Nach § 16a Abs. 1 NachbG Bln hat der Eigentümer eines Grundstücks die Überbauung seines Grundstücks für Zwecke der Wärmedämmung zu dulden, „wenn das zu dämmende Gebäude auf dem Nachbargrundstück bereits besteht“. Hieran fehlt es. Bei dem Mehrfamilienhaus der Wohnungseigentümer handelt es sich nicht um ein bestehendes Gebäude im Sinne dieser Vorschrift.
In dem hier vom Bundesgerichtshof entschiedenen Fall ist das Mehrfamilienhaus zwar in den Jahren 2004/2005 und damit vor Inkrafttreten der Vorschrift des § 16a NachbG Bln am 31.12 20094 errichtet worden. Darauf kommt es aber nicht an. Entscheidend ist vielmehr, ob sich die Wärmedämmung als nachträgliche Sanierungsmaßnahme darstellt. Die Duldungspflicht nach § 16a Abs. 1 NachbG Bln gilt nicht für eine die Grundstücksgrenze überschreitende Wärmedämmung einer Grenzwand, mit der der benachbarte Grundstückseigentümer erstmals die Anforderungen der bei der Errichtung des Gebäudes bereits geltenden Energieeinsparverordnung (EnEV) erfüllt.
Diese Einschränkung findet zwar im Wortlaut von § 16a NachbG Bln keinen ausdrücklichen Niederschlag. Sie ergibt sich aber aus der gebotenen Auslegung der Vorschrift nach deren Sinn und Zweck. Der Landesgesetzgeber wollte Grundstückseigentümern nicht generell gestatten, eine Wärmedämmung grenzüberschreitend, also im Wege des Überbaus, anzubringen. Er verfolgte vielmehr das Ziel, energetische Sanierungen von Altbauten zu erleichtern. Diese wurden bei Gebäuden, die auf der Grundstücksgrenze stehen, häufig dadurch erschwert, dass der Nachbar die notwendige Zustimmung zu dem durch die Verkleidung der Grenzwand mit einem Wärmeverbundsystem entstehenden Überbau verweigerte oder von unverhältnismäßigen finanziellen Forderungen abhängig machte. Dem sollte durch die Einführung einer Duldungspflicht begegnet werden5.

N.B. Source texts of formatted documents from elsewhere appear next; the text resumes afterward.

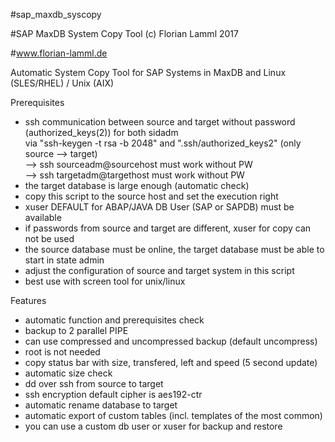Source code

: #sap_maxdb_syscopy

#SAP MaxDB System Copy Tool (c) Florian Lamml 2017

#www.florian-lamml.de


Automatic System Copy Tool for SAP Systems in MaxDB and Linux (SLES/RHEL) / Unix (AIX)


Prerequisites 
- ssh communication between source and target without password (authorized_keys(2)) for both sidadm     
  via "ssh-keygen -t rsa -b 2048" and  ".ssh/authorized_keys2" (only source --> target)               
  --> ssh sourceadm@sourcehost must work without PW                                                   
  --> ssh targetadm@targethost must work without PW                                                   
- the target database is large enough (automatic check)                                               
- copy this script to the source host and set the execution right                                     
- xuser DEFAULT for ABAP/JAVA DB User (SAP<SID> or SAP<SID>DB) must be available                      
- if passwords from source and target are different, xuser for copy can not be used                   
- the source database must be online, the target database must be able to start in state admin        
- adjust the configuration of source and target system in this script                                 
- best use with screen tool for unix/linux                                                            


Features 
- automatic function and prerequisites check                                                          
- backup to 2 parallel PIPE                                                                           
- can use compressed and uncompressed backup (default uncompress)                                     
- root is not needed                                                                                  
- copy status bar with size, transfered, left and speed (5 second update)                             
- automatic size check                                                                                
- dd over ssh from source to target                                                                   
- ssh encryption default cipher is aes192-ctr                                                         
- automatic rename database to target                                                                 
- automatic export of custom tables (incl. templates of the most common)                              
- you can use a custom db user or xuser for backup and restore                                        

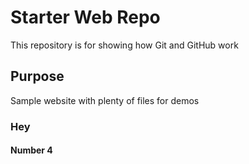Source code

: # Starter Web Repo

This repository is for showing how Git and GitHub work

## Purpose

Sample website with plenty of files for demos

### Hey

#### Number 4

Anders als für den Altbaubestand hat der Landesgesetzgeber für die Wärmedämmung von Neubauten kein Regelungsbedürfnis gesehen. Er hat im Gegenteil ausgeführt, dass die Duldungsverpflichtung nur bei Bestandsbauten und nicht bei Neubauten gilt, weil den Wärmeschutzanforderungen durch eine entsprechende Planung Rechnung getragen werden kann6. Für Neubauten bleibt es somit bei dem Grundsatz, dass sie so zu planen sind, dass sich die Wärmedämmung in den Grenzen des eigenen Grundstücks befindet7.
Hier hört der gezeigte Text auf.